— WHAT TO PRODUCE —
Reproduce the records that follow without alteration, apart from removing the pictures.

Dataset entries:
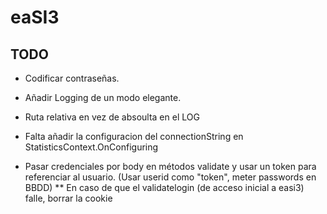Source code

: # eaSI3

## TODO
* Codificar contraseñas.
* Añadir Logging de un modo elegante.

* Ruta relativa en vez de absoulta en el LOG
* Falta añadir la configuracion del connectionString en StatisticsContext.OnConfiguring
* Pasar credenciales por body en métodos validate y usar un token para referenciar al usuario. (Usar userid como "token", meter passwords en BBDD)
** En caso de que el validatelogin (de acceso inicial a easi3) falle, borrar la cookie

— SOLVED PROBLEM —
Source code

: # eaSI3

## TODO
* Codificar contraseñas.
* Añadir Logging de un modo elegante.

* Ruta relativa en vez de absoulta en el LOG
* Falta añadir la configuracion del connectionString en StatisticsContext.OnConfiguring
* Pasar credenciales por body en métodos validate y usar un token para referenciar al usuario. (Usar userid como "token", meter passwords en BBDD)
** En caso de que el validatelogin (de acceso inicial a easi3) falle, borrar la cookie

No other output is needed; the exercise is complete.